On Fri, 26 Oct 2007 16:27:46 -0400, Simetrical wrote:
On 10/26/07, Steve Sanbeg ssanbeg@ask.com wrote:
On Fri, 26 Oct 2007 15:05:44 -0400, Simetrical wrote:
On 10/26/07, Steve Sanbeg ssanbeg@ask.com wrote: That depends on a number of things. Twelve passes in C is certainly a *lot* faster than twelve passes in PHP. Remember that the difference engine used to be one of the slowest components of MediaWiki, until it was rewritten (using an identical algorithm) in C++ -- now it's far faster than rendering the exact same page.
My own experiences with perl & C haven't shown such dramatic differences, and that some operations scale linearly with the number of passes. I was assuming PHP would be similar, although I haven't benchmarked differences in language or passes for this.
It really depends on what you're doing. If you're doing some simple regex of input data, almost all the heavy lifting is done in C anyway. But the Parser is 5000 lines of PHP code, the most troublesome parts of which are called repeatedly for complicated templates. Computation tends to be between ten and a hundred times faster in C than in interpreted languages, according to various benchmarks, depending on the exact task. The differences in performance when using wikidiff2 versus the built-in diff engine aren't made up.
Of course, there would be many other possible parser optimizations.
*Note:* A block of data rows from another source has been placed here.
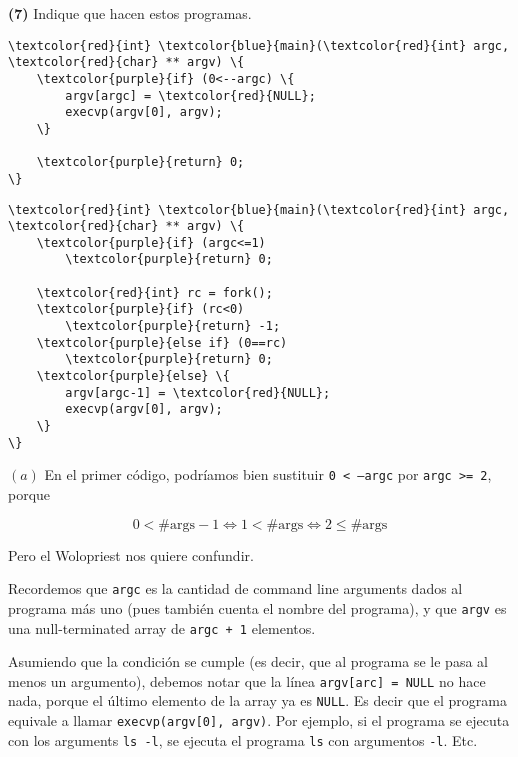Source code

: \documentclass[12pt]{article}
\theoremstyle{definition}
\begin{document}
\begin{shaded}
    \textbf{(7)} Indique que hacen estos programas.

\bigskip

\noindent
\begin{minipage}[t]{0.48\textwidth}
\begin{Verbatim}[commandchars=\\\{\}]
\textcolor{red}{int} \textcolor{blue}{main}(\textcolor{red}{int} argc, \textcolor{red}{char} ** argv) \{
    \textcolor{purple}{if} (0<--argc) \{
        argv[argc] = \textcolor{red}{NULL};
        execvp(argv[0], argv);
    \}

    \textcolor{purple}{return} 0;
\}
\end{Verbatim}
\end{minipage}
\hfill
\begin{minipage}[t]{0.48\textwidth}
\begin{Verbatim}[commandchars=\\\{\}]
\textcolor{red}{int} \textcolor{blue}{main}(\textcolor{red}{int} argc, \textcolor{red}{char} ** argv) \{
    \textcolor{purple}{if} (argc<=1)
        \textcolor{purple}{return} 0;

    \textcolor{red}{int} rc = fork();
    \textcolor{purple}{if} (rc<0)
        \textcolor{purple}{return} -1;
    \textcolor{purple}{else if} (0==rc)
        \textcolor{purple}{return} 0;
    \textcolor{purple}{else} \{
        argv[argc-1] = \textcolor{red}{NULL};
        execvp(argv[0], argv);
    \}
\}
\end{Verbatim}
\end{minipage}
\end{shaded}

$(a)$ En el primer código, podríamos bien sustituir \texttt{0 < --argc} por 
\texttt{argc >= 2}, porque 

\begin{equation*}
    0 < \#\text{args} - 1 \iff 1 < \#\text{args} \iff 2 \leq \#\text{args}
\end{equation*}

Pero el Wolopriest nos quiere confundir. 

Recordemos que \texttt{argc} es la cantidad de command line arguments dados al
programa más uno (pues también cuenta el nombre del programa), y que
\texttt{argv} es una null-terminated array de \texttt{argc + 1} elementos.

Asumiendo que la condición se cumple (es decir, que al programa se le pasa al
menos un argumento), debemos notar que la línea \texttt{argv[arc] = NULL} no
hace nada, porque el último elemento de la array ya es \texttt{NULL}. Es decir
que el programa equivale a llamar \texttt{execvp(argv[0], argv)}. Por ejemplo,
si el programa se ejecuta con los arguments \texttt{ls -l}, se ejecuta el
programa \texttt{ls} con argumentos \texttt{-l}. Etc.
\end{document}
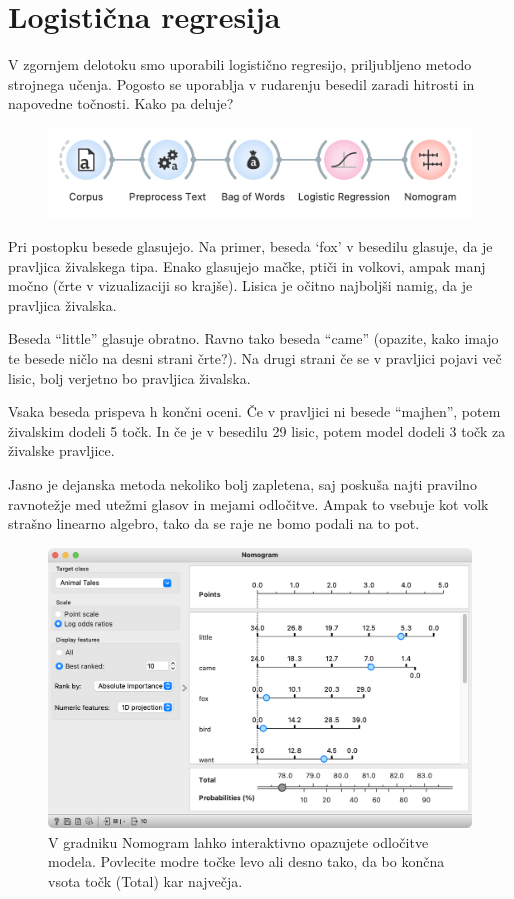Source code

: \chapter{Logistična regresija}
\label{ch:logistic-regression}

V zgornjem delotoku smo uporabili logistično regresijo, priljubljeno metodo strojnega učenja. Pogosto se uporablja v rudarenju besedil zaradi hitrosti in napovedne točnosti. Kako pa deluje?

\begin{figure}
    \includegraphics[width=\textwidth]{logisticna-workflow.png}
    \caption{ }
\end{figure}

Pri postopku besede glasujejo. Na primer, beseda ‘fox’ v besedilu glasuje, da je pravljica živalskega tipa. Enako glasujejo mačke, ptiči in volkovi, ampak manj močno (črte v vizualizaciji so krajše). Lisica je očitno najboljši namig, da je pravljica živalska.

Beseda ``little'' glasuje obratno. Ravno tako beseda ``came'' (opazite, kako imajo te besede ničlo na desni strani črte?). Na drugi strani če se v pravljici pojavi več lisic, bolj verjetno bo pravljica živalska.

Vsaka beseda prispeva h končni oceni. Če v pravljici ni besede ``majhen'', potem živalskim dodeli 5 točk. In če je v besedilu 29 lisic, potem model dodeli 3 točk za živalske pravljice. 

Jasno je dejanska metoda nekoliko bolj zapletena, saj poskuša najti pravilno ravnotežje med utežmi glasov in mejami odločitve. Ampak to vsebuje kot volk strašno linearno algebro, tako da se raje ne bomo podali na to pot.

\begin{figure}
    \includegraphics[width=\textwidth]{nomogram.png}
    \caption{V gradniku Nomogram lahko interaktivno opazujete odločitve modela. Povlecite modre točke levo ali desno tako, da bo končna vsota točk (Total) kar največja.}
\end{figure}
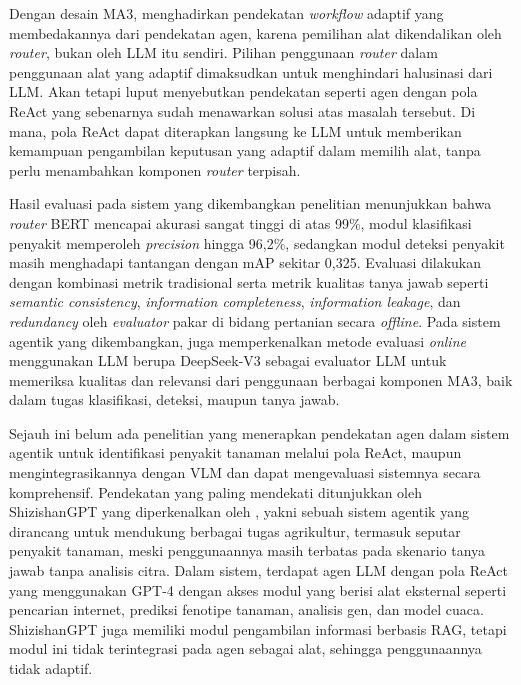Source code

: Dengan desain MA3, \textcite{xuMultimodalAgriculturalAgent2025} menghadirkan pendekatan \textit{workflow} adaptif yang membedakannya dari pendekatan agen, karena pemilihan alat dikendalikan oleh \textit{router}, bukan oleh LLM itu sendiri. Pilihan penggunaan \textit{router} dalam penggunaan alat yang adaptif dimaksudkan untuk menghindari halusinasi dari LLM. Akan tetapi \citeauthor{xuMultimodalAgriculturalAgent2025} luput menyebutkan pendekatan seperti agen dengan pola ReAct yang sebenarnya sudah menawarkan solusi atas masalah tersebut. Di mana, pola ReAct dapat diterapkan langsung ke LLM untuk memberikan kemampuan pengambilan keputusan yang adaptif dalam memilih alat, tanpa perlu menambahkan komponen \textit{router} terpisah. 

Hasil evaluasi pada sistem yang dikembangkan penelitian \textcite{xuMultimodalAgriculturalAgent2025} menunjukkan bahwa \textit{router} BERT mencapai akurasi sangat tinggi di atas 99\%, modul klasifikasi penyakit memperoleh \textit{precision} hingga 96,2\%, sedangkan modul deteksi penyakit masih menghadapi tantangan dengan mAP sekitar 0,325. Evaluasi dilakukan dengan kombinasi metrik tradisional serta metrik kualitas tanya jawab seperti \textit{semantic consistency}, \textit{information completeness}, \textit{information leakage}, dan \textit{redundancy} oleh \textit{evaluator} pakar di bidang pertanian secara \textit{offline}. Pada sistem agentik yang dikembangkan, \textcite{xuMultimodalAgriculturalAgent2025} juga memperkenalkan metode evaluasi \textit{online} menggunakan LLM berupa DeepSeek-V3 sebagai evaluator LLM untuk memeriksa kualitas dan relevansi dari penggunaan berbagai komponen MA3, baik dalam tugas klasifikasi, deteksi, maupun tanya jawab.

Sejauh ini belum ada penelitian yang menerapkan pendekatan agen dalam sistem agentik untuk identifikasi penyakit tanaman melalui pola ReAct, maupun mengintegrasikannya dengan VLM dan dapat mengevaluasi sistemnya secara komprehensif. Pendekatan yang paling mendekati ditunjukkan oleh ShizishanGPT yang diperkenalkan oleh \textcite{yangShizishanGPTAgriculturalLarge2024}, yakni sebuah sistem agentik yang dirancang untuk mendukung berbagai tugas agrikultur, termasuk seputar penyakit tanaman, meski penggunaannya masih terbatas pada skenario tanya jawab tanpa analisis citra. Dalam sistem, terdapat agen LLM dengan pola ReAct yang menggunakan GPT-4 dengan akses modul yang berisi alat eksternal seperti pencarian internet, prediksi fenotipe tanaman, analisis gen, dan model cuaca. ShizishanGPT juga memiliki modul pengambilan informasi berbasis RAG, tetapi modul ini tidak terintegrasi pada agen sebagai alat, sehingga penggunaannya tidak adaptif. 

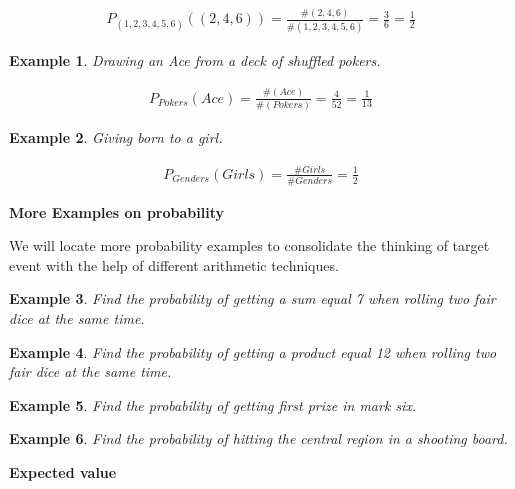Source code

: \documentclass[12pt]{article}
\newtheorem{example}{Example}
\begin{document}
    \begin{align*}
        P_{(1,2,3,4,5,6)}((2,4,6))=\frac{\#(2,4,6)}{\#(1,2,3,4,5,6)}=\frac{3}{6}=\frac{1}{2}
    \end{align*}

    \begin{example}
        Drawing an Ace from a deck of shuffled pokers.
    \end{example}

    \begin{align*}
        P_{Pokers}(Ace)=\frac{\#(Ace)}{\#(Pokers)}=\frac{4}{52}=\frac{1}{13}
    \end{align*}

    \begin{example}
        Giving born to a girl.
    \end{example}

    \begin{align*}
        P_{Genders}(Girls)=\frac{\#Girls}{\#Genders}=\frac{1}{2}
    \end{align*}

    \begin{center}
        \textbf{More Examples on probability}
    \end{center}

    We will locate more probability examples to consolidate the thinking of target event with the help of different arithmetic techniques.

    \begin{example}
        Find the probability of getting a sum equal 7 when rolling two fair dice at the same time.
    \end{example}

    \begin{example}
        Find the probability of getting a product equal 12 when rolling two fair dice at the same time. 
    \end{example}

    \begin{example}
        Find the probability of getting first prize in mark six.
    \end{example}

    \begin{example}
        Find the probability of hitting the central region in a shooting board.
    \end{example}

    \begin{center}
        \textbf{Expected value}
    \end{center}
\end{document}
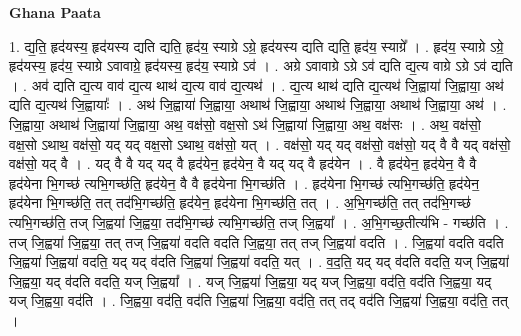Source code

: \documentclass[17pt]{extarticle}
\begin{document}
\textbf{Ghana Paata } \newline

1. द्य॒ति॒ हृद॑यस्य॒ हृद॑यस्य द्यति द्यति॒ हृद॑य॒ स्याग्रे ऽग्रे॒ हृद॑यस्य द्यति द्यति॒ हृद॑य॒ स्याग्रे᳚ । . हृद॑य॒ स्याग्रे ऽग्रे॒ हृद॑यस्य॒ हृद॑य॒ स्याग्रे ऽवावाग्रे॒ हृद॑यस्य॒ हृद॑य॒ स्याग्रे ऽव॑ । . अग्रे ऽवावाग्रे ऽग्रे ऽव॑ द्यति द्य॒त्य वाग्रे ऽग्रे ऽव॑ द्यति । . अव॑ द्यति द्य॒त्य वाव॑ द्य॒त्य थाथ॑ द्य॒त्य वाव॑ द्य॒त्यथ॑ । . द्य॒त्य थाथ॑ द्यति द्य॒त्यथ॑ जि॒ह्वाया॑ जि॒ह्वाया॒ अथ॑ द्यति द्य॒त्यथ॑ जि॒ह्वायाः᳚ । . अथ॑ जि॒ह्वाया॑ जि॒ह्वाया॒ अथाथ॑ जि॒ह्वाया॒ अथाथ॑ जि॒ह्वाया॒ अथाथ॑ जि॒ह्वाया॒ अथ॑ । . जि॒ह्वाया॒ अथाथ॑ जि॒ह्वाया॑ जि॒ह्वाया॒ अथ॒ वक्ष॑सो॒ वक्ष॒सो ऽथ॑ जि॒ह्वाया॑ जि॒ह्वाया॒ अथ॒ वक्ष॑सः । . अथ॒ वक्ष॑सो॒ वक्ष॒सो ऽथाथ॒ वक्ष॑सो॒ यद् यद् वक्ष॒सो ऽथाथ॒ वक्ष॑सो॒ यत् । . वक्ष॑सो॒ यद् यद् वक्ष॑सो॒ वक्ष॑सो॒ यद् वै वै यद् वक्ष॑सो॒ वक्ष॑सो॒ यद् वै । . यद् वै वै यद् यद् वै हृद॑येन॒ हृद॑येन॒ वै यद् यद् वै हृद॑येन । . वै हृद॑येन॒ हृद॑येन॒ वै वै हृद॑येना भि॒गच्छ॑ त्यभि॒गच्छ॑ति॒ हृद॑येन॒ वै वै हृद॑येना भि॒गच्छ॑ति । . हृद॑येना भि॒गच्छ॑ त्यभि॒गच्छ॑ति॒ हृद॑येन॒ हृद॑येना भि॒गच्छ॑ति॒ तत् तद॑भि॒गच्छ॑ति॒ हृद॑येन॒ हृद॑येना भि॒गच्छ॑ति॒ तत् । . अ॒भि॒गच्छ॑ति॒ तत् तद॑भि॒गच्छ॑ त्यभि॒गच्छ॑ति॒ तज् जि॒ह्वया॑ जि॒ह्वया॒ तद॑भि॒गच्छ॑ त्यभि॒गच्छ॑ति॒ तज् जि॒ह्वया᳚ । . अ॒भि॒गच्छ॒तीत्य॑भि - गच्छ॑ति । . तज् जि॒ह्वया॑ जि॒ह्वया॒ तत् तज् जि॒ह्वया॑ वदति वदति जि॒ह्वया॒ तत् तज् जि॒ह्वया॑ वदति । . जि॒ह्वया॑ वदति वदति जि॒ह्वया॑ जि॒ह्वया॑ वदति॒ यद् यद् व॑दति जि॒ह्वया॑ जि॒ह्वया॑ वदति॒ यत् । . व॒द॒ति॒ यद् यद् व॑दति वदति॒ यज् जि॒ह्वया॑ जि॒ह्वया॒ यद् व॑दति वदति॒ यज् जि॒ह्वया᳚ । . यज् जि॒ह्वया॑ जि॒ह्वया॒ यद् यज् जि॒ह्वया॒ वद॑ति॒ वद॑ति जि॒ह्वया॒ यद् यज् जि॒ह्वया॒ वद॑ति । . जि॒ह्वया॒ वद॑ति॒ वद॑ति जि॒ह्वया॑ जि॒ह्वया॒ वद॑ति॒ तत् तद् वद॑ति जि॒ह्वया॑ जि॒ह्वया॒ वद॑ति॒ तत् । \newline
\end{document}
If templates inserted HTML rather than wikitext, for instance, they could be cached separately from the including articles, so that a header or infobox template wouldn't need to be rerendered every time there was a change to article content. But that would be a major change to functionality, I suspect.
The number of individual characters that are significant to wiki markup is actually fairly small. Changing it to one pass would significantly alter the language in a lot of cases. But I still think if we could do it in three or so passes it would be faster, even if we did have to deal with dozens, or even hundreds, of individual characters.
So preg_split on every significant character, and iterate through each of those? Maybe. I'm really overstepping my expertise by venturing to comment much here.
Ideally, just skip over sequences of interesting characters, then match markup with anchored regular expressions, which should only need a few characters to match, then repeat.
I guess you could get the same affect by preg_splitting in two, parsing the beginning of the wiki part, the repeating on the leftover.
In the short term, just using more complex regular expressions would just make some passes disappear. But that would affect some corner cases, such as breaking things like <<noinclude>includeonly> which could break stuff that hack around not having proper subst detection, or the exact behavior or which = gets skipped when there's more than 6.
The side affect might be that large classes
of those spaghetti
templates become inoperable.
Which is really the idea, isn't it? It's not what I'd call a side effect, the point is to kill them.
The problem now is to fix the few pages that have rendering problems. So I think killing them on pages where they don't cause problems yet is just a happy side affect. But if everything that shouldn't work suddenly doesn't work, that would certainly create some short-term problems for wikipedia.